Los trabajos del amor


Si bien todos los días del año tratamos de relacionarnos de la manera más amorosa posible con los demás y con nuestro trabajo, Septiembre es el mes en el que Bibliotecas para armar se dedica al amor en toda su diversidad. A partir de esta idea, le pedimos a la escritora Florencia Gattari que escribiera algo sobre el amor y sus diferentes manifestaciones. Florencia nos envió este texto que compartimos con ustedes:




Del amor, los subproductos. Las esquirlas.

Hace tiempo fui a una exposición en el Centro Cultural Kirchner. Se llamaba “Cuídese mucho” y era de una artista francesa, de nombre Sophie Calle. Sophie había tenido un novio, un amante. Que la había dejado. Por mail. El texto del mail estaba disponible al comienzo del recorrido y a mí me pareció una canallada. Pero eso es lo de menos. La última línea de la carta era el título de la instalación: “cuídese mucho”.

Con el desconcierto, con la perplejidad, Sophie Calle construyó su obra: “Les pedí a ciento siete mujeres elegidas por su profesión o habilidades que interpretaran esta carta, que la analizaran, la comentaran, la cantaran, la bailaran, la agotaran. Era una forma de darme tiempo para cortar, una manera de cuidarme”.

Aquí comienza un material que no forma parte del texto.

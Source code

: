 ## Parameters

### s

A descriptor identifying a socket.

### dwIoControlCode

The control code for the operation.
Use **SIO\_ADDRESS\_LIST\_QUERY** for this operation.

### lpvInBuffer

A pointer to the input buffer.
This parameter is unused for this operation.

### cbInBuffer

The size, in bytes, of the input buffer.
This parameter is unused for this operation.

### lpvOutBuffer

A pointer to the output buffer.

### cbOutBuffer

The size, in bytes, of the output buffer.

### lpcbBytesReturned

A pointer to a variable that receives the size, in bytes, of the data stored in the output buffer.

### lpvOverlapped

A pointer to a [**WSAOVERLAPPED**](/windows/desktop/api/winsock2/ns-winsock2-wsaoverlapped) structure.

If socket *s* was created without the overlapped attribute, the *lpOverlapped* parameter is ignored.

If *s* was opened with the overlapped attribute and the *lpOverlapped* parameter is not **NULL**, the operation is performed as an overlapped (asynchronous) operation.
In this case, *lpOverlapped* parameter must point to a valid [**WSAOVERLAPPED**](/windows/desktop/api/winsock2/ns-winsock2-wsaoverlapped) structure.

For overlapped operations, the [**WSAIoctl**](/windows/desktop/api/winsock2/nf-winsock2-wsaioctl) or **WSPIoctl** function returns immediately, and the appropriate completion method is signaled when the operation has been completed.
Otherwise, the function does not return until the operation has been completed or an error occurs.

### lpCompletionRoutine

En la muestra se suceden pantallas y paneles con textos, donde conviven rara y bellamente Misia tratando de cantar el correo como un fado y rindiéndose (dice algo como que el fado reclama una poética, y que con esa carta no hay caso), el resultado de una pericia psicológica, Victoria Abril leyendo en camisón y haciendo comentarios pretendidamente ingenuos desde su cama, una nota de rechazo editorial, el mensaje de texto que envió una nena (“este tipo se cree un montón”), el video de una mano femenina que le acerca el papel a un loro (¿una lora?), que lo picotea hasta tragárselo. Del amor, las muchas versiones. El malentendido.

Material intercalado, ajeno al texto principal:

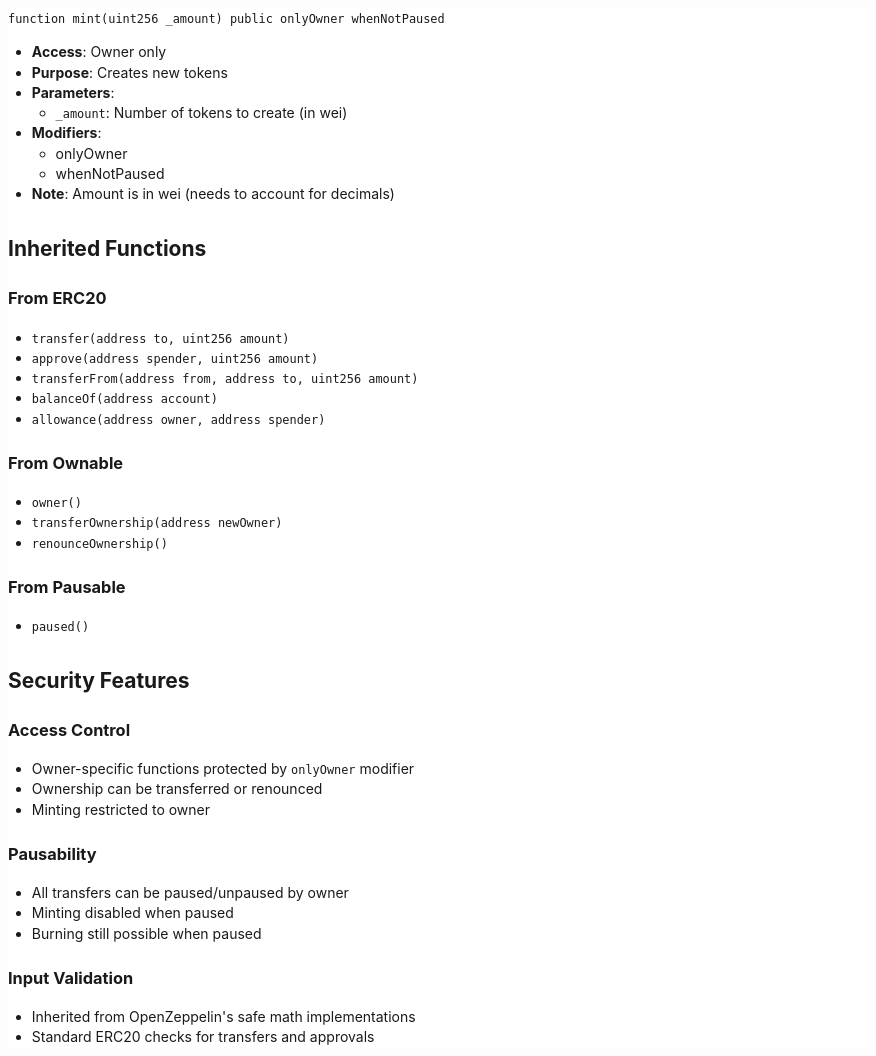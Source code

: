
 ```solidity
function mint(uint256 _amount) public onlyOwner whenNotPaused
```

- **Access**: Owner only
- **Purpose**: Creates new tokens
- **Parameters**:
  - `_amount`: Number of tokens to create (in wei)
- **Modifiers**:
  - onlyOwner
  - whenNotPaused
- **Note**: Amount is in wei (needs to account for decimals)

## Inherited Functions

### From ERC20

- `transfer(address to, uint256 amount)`
- `approve(address spender, uint256 amount)`
- `transferFrom(address from, address to, uint256 amount)`
- `balanceOf(address account)`
- `allowance(address owner, address spender)`

### From Ownable

- `owner()`
- `transferOwnership(address newOwner)`
- `renounceOwnership()`

### From Pausable

- `paused()`

## Security Features

### Access Control

- Owner-specific functions protected by `onlyOwner` modifier
- Ownership can be transferred or renounced
- Minting restricted to owner

### Pausability

- All transfers can be paused/unpaused by owner
- Minting disabled when paused
- Burning still possible when paused

### Input Validation

- Inherited from OpenZeppelin's safe math implementations
- Standard ERC20 checks for transfers and approvals
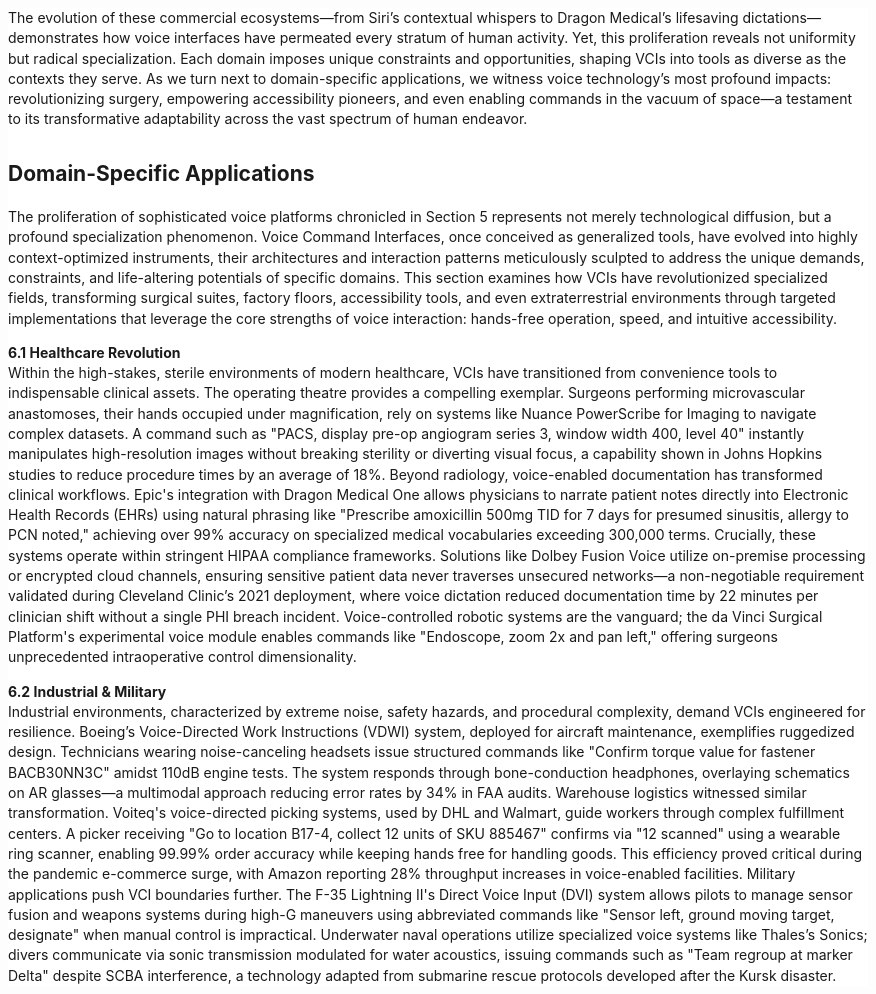 The evolution of these commercial ecosystems—from Siri’s contextual whispers to Dragon Medical’s lifesaving dictations—demonstrates how voice interfaces have permeated every stratum of human activity. Yet, this proliferation reveals not uniformity but radical specialization. Each domain imposes unique constraints and opportunities, shaping VCIs into tools as diverse as the contexts they serve. As we turn next to domain-specific applications, we witness voice technology’s most profound impacts: revolutionizing surgery, empowering accessibility pioneers, and even enabling commands in the vacuum of space—a testament to its transformative adaptability across the vast spectrum of human endeavor.

## Domain-Specific Applications

The proliferation of sophisticated voice platforms chronicled in Section 5 represents not merely technological diffusion, but a profound specialization phenomenon. Voice Command Interfaces, once conceived as generalized tools, have evolved into highly context-optimized instruments, their architectures and interaction patterns meticulously sculpted to address the unique demands, constraints, and life-altering potentials of specific domains. This section examines how VCIs have revolutionized specialized fields, transforming surgical suites, factory floors, accessibility tools, and even extraterrestrial environments through targeted implementations that leverage the core strengths of voice interaction: hands-free operation, speed, and intuitive accessibility.

**6.1 Healthcare Revolution**  
Within the high-stakes, sterile environments of modern healthcare, VCIs have transitioned from convenience tools to indispensable clinical assets. The operating theatre provides a compelling exemplar. Surgeons performing microvascular anastomoses, their hands occupied under magnification, rely on systems like Nuance PowerScribe for Imaging to navigate complex datasets. A command such as "PACS, display pre-op angiogram series 3, window width 400, level 40" instantly manipulates high-resolution images without breaking sterility or diverting visual focus, a capability shown in Johns Hopkins studies to reduce procedure times by an average of 18%. Beyond radiology, voice-enabled documentation has transformed clinical workflows. Epic's integration with Dragon Medical One allows physicians to narrate patient notes directly into Electronic Health Records (EHRs) using natural phrasing like "Prescribe amoxicillin 500mg TID for 7 days for presumed sinusitis, allergy to PCN noted," achieving over 99% accuracy on specialized medical vocabularies exceeding 300,000 terms. Crucially, these systems operate within stringent HIPAA compliance frameworks. Solutions like Dolbey Fusion Voice utilize on-premise processing or encrypted cloud channels, ensuring sensitive patient data never traverses unsecured networks—a non-negotiable requirement validated during Cleveland Clinic’s 2021 deployment, where voice dictation reduced documentation time by 22 minutes per clinician shift without a single PHI breach incident. Voice-controlled robotic systems are the vanguard; the da Vinci Surgical Platform's experimental voice module enables commands like "Endoscope, zoom 2x and pan left," offering surgeons unprecedented intraoperative control dimensionality.

**6.2 Industrial & Military**  
Industrial environments, characterized by extreme noise, safety hazards, and procedural complexity, demand VCIs engineered for resilience. Boeing’s Voice-Directed Work Instructions (VDWI) system, deployed for aircraft maintenance, exemplifies ruggedized design. Technicians wearing noise-canceling headsets issue structured commands like "Confirm torque value for fastener BACB30NN3C" amidst 110dB engine tests. The system responds through bone-conduction headphones, overlaying schematics on AR glasses—a multimodal approach reducing error rates by 34% in FAA audits. Warehouse logistics witnessed similar transformation. Voiteq's voice-directed picking systems, used by DHL and Walmart, guide workers through complex fulfillment centers. A picker receiving "Go to location B17-4, collect 12 units of SKU 885467" confirms via "12 scanned" using a wearable ring scanner, enabling 99.99% order accuracy while keeping hands free for handling goods. This efficiency proved critical during the pandemic e-commerce surge, with Amazon reporting 28% throughput increases in voice-enabled facilities. Military applications push VCI boundaries further. The F-35 Lightning II's Direct Voice Input (DVI) system allows pilots to manage sensor fusion and weapons systems during high-G maneuvers using abbreviated commands like "Sensor left, ground moving target, designate" when manual control is impractical. Underwater naval operations utilize specialized voice systems like Thales’s Sonics; divers communicate via sonic transmission modulated for water acoustics, issuing commands such as "Team regroup at marker Delta" despite SCBA interference, a technology adapted from submarine rescue protocols developed after the Kursk disaster.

Bastante más acá, con un escenario ciertamente más modesto, digamos: en el baño de mi casa, tuvo lugar esta otra escena.

Mi hija y su amiga tienen seis años, las fui a buscar al colegio y acabamos de llegar a casa para almorzar. A F. se le cayó un diente en el camino. No está contenta. No sabe si está contenta. Lo mira, se toca el hueco en la boca con la lengua. Apenas entramos se van al baño y se suben a la tapa del inodoro para mirarse en el espejo.

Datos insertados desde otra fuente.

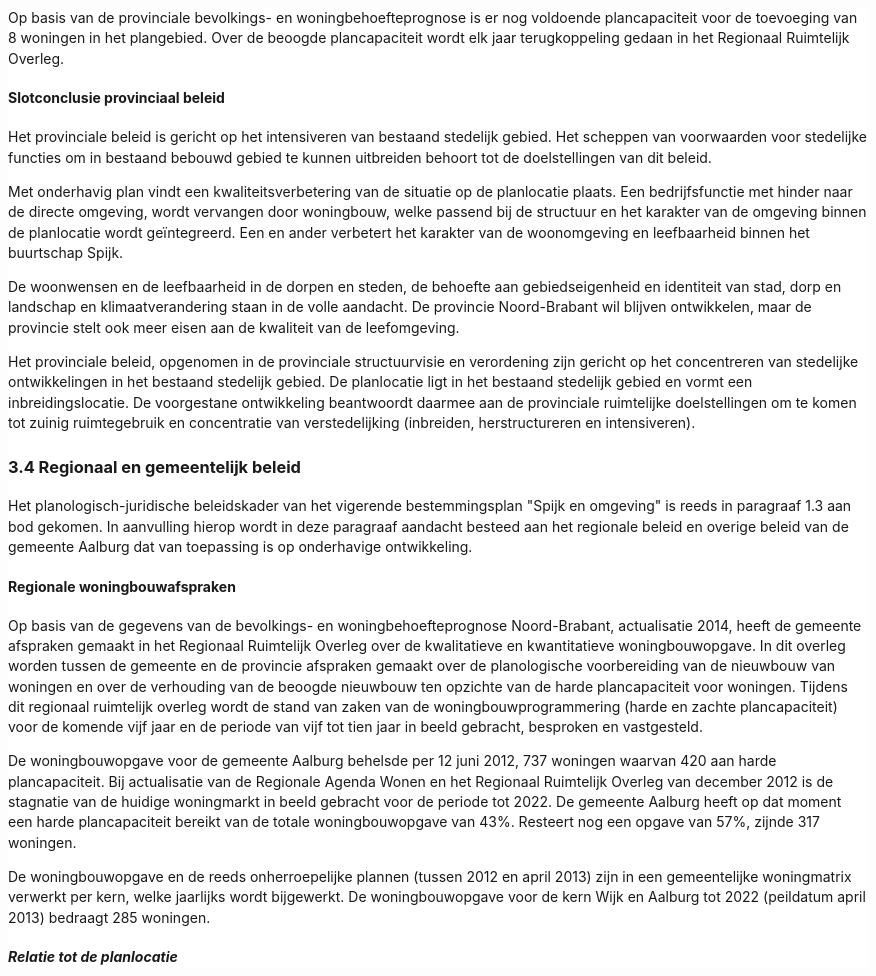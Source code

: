 Op basis van de provinciale bevolkings- en woningbehoefteprognose is er nog voldoende plancapaciteit voor de toevoeging van 8 woningen in het plangebied. Over de beoogde plancapaciteit wordt elk jaar terugkoppeling gedaan in het Regionaal Ruimtelijk Overleg.

#### **Slotconclusie provinciaal beleid**

Het provinciale beleid is gericht op het intensiveren van bestaand stedelijk gebied. Het scheppen van voorwaarden voor stedelijke functies om in bestaand bebouwd gebied te kunnen uitbreiden behoort tot de doelstellingen van dit beleid.

Met onderhavig plan vindt een kwaliteitsverbetering van de situatie op de planlocatie plaats. Een bedrijfsfunctie met hinder naar de directe omgeving, wordt vervangen door woningbouw, welke passend bij de structuur en het karakter van de omgeving binnen de planlocatie wordt geïntegreerd. Een en ander verbetert het karakter van de woonomgeving en leefbaarheid binnen het buurtschap Spijk.

De woonwensen en de leefbaarheid in de dorpen en steden, de behoefte aan gebiedseigenheid en identiteit van stad, dorp en landschap en klimaatverandering staan in de volle aandacht. De provincie Noord-Brabant wil blijven ontwikkelen, maar de provincie stelt ook meer eisen aan de kwaliteit van de leefomgeving.

Het provinciale beleid, opgenomen in de provinciale structuurvisie en verordening zijn gericht op het concentreren van stedelijke ontwikkelingen in het bestaand stedelijk gebied. De planlocatie ligt in het bestaand stedelijk gebied en vormt een inbreidingslocatie. De voorgestane ontwikkeling beantwoordt daarmee aan de provinciale ruimtelijke doelstellingen om te komen tot zuinig ruimtegebruik en concentratie van verstedelijking (inbreiden, herstructureren en intensiveren).

### **3.4 Regionaal en gemeentelijk beleid**

Het planologisch-juridische beleidskader van het vigerende bestemmingsplan "Spijk en omgeving" is reeds in paragraaf 1.3 aan bod gekomen. In aanvulling hierop wordt in deze paragraaf aandacht besteed aan het regionale beleid en overige beleid van de gemeente Aalburg dat van toepassing is op onderhavige ontwikkeling.

#### **Regionale woningbouwafspraken**

Op basis van de gegevens van de bevolkings- en woningbehoefteprognose Noord-Brabant, actualisatie 2014, heeft de gemeente afspraken gemaakt in het Regionaal Ruimtelijk Overleg over de kwalitatieve en kwantitatieve woningbouwopgave. In dit overleg worden tussen de gemeente en de provincie afspraken gemaakt over de planologische voorbereiding van de nieuwbouw van woningen en over de verhouding van de beoogde nieuwbouw ten opzichte van de harde plancapaciteit voor woningen. Tijdens dit regionaal ruimtelijk overleg wordt de stand van zaken van de woningbouwprogrammering (harde en zachte plancapaciteit) voor de komende vijf jaar en de periode van vijf tot tien jaar in beeld gebracht, besproken en vastgesteld.

De woningbouwopgave voor de gemeente Aalburg behelsde per 12 juni 2012, 737 woningen waarvan 420 aan harde plancapaciteit. Bij actualisatie van de Regionale Agenda Wonen en het Regionaal Ruimtelijk Overleg van december 2012 is de stagnatie van de huidige woningmarkt in beeld gebracht voor de periode tot 2022. De gemeente Aalburg heeft op dat moment een harde plancapaciteit bereikt van de totale woningbouwopgave van 43%. Resteert nog een opgave van 57%, zijnde 317 woningen.

De woningbouwopgave en de reeds onherroepelijke plannen (tussen 2012 en april 2013) zijn in een gemeentelijke woningmatrix verwerkt per kern, welke jaarlijks wordt bijgewerkt. De woningbouwopgave voor de kern Wijk en Aalburg tot 2022 (peildatum april 2013) bedraagt 285 woningen.

#### *Relatie tot de planlocatie*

F. prueba volver a ponerse el diente donde iba y niega con la cabeza. Después dice muy seria: “quisiera que todo fuera como antes”.

La veo a mi hija en el reflejo. La misma cara de extremo cuidado que cuando hace equilibrio en los bordes de los canteros. La noción de estar pisando un lugar frágil en el otro. Una demora en la respuesta.

“No se puede”, dice finalmente, inspirando profundo, “pero igual así estás linda”.
Corte. Escena dos, cocina: los ponis también comen milanesas. Solemnidad: ninguna. Eficacia: alucinante. Del amor, la compañía. La ternura.

En una entrevista, Sophie Calle cuenta sobre su exposición: “…es solamente una carta, no es mucho. Después, es el trabajo alrededor”. Pienso en mi hija. Pienso en mi vida. Pienso en lo que escucho en el consultorio. Es difícil decir algo sobre el amor, pero vengo entendiendo algunas cosas de esos trabajos que hacemos alrededor.

Sé que los trabajos alrededor del amor son siempre inéditos. Que hay que inventarlos: uno por uno, para cada vez. Sé que esos trabajos son a veces para el otro, y son siempre para uno, incluso si el otro no se entera. Que a la canallada se le responde primero saliendo de su órbita y después haciendo cosas nuevas, otras, geniales. Y que a las amigas se les responde poniendo el cuerpo.

O justo lo contrario, o más o menos, u otra cosa. Porque vuelvo al punto: hay que inventar todas las veces. Hermoso. Agotador. Inquietante. Brindo por eso.


Florencia Gattari nació en Buenos Aires en 1976. Estudió la Licenciatura en Psicología y actualmente se dedica al psicoanálisis y a la escritura. Algunos de sus títulos son Historia de un pulóver azul, Los sueños de la bella durmiente Navegar la noche.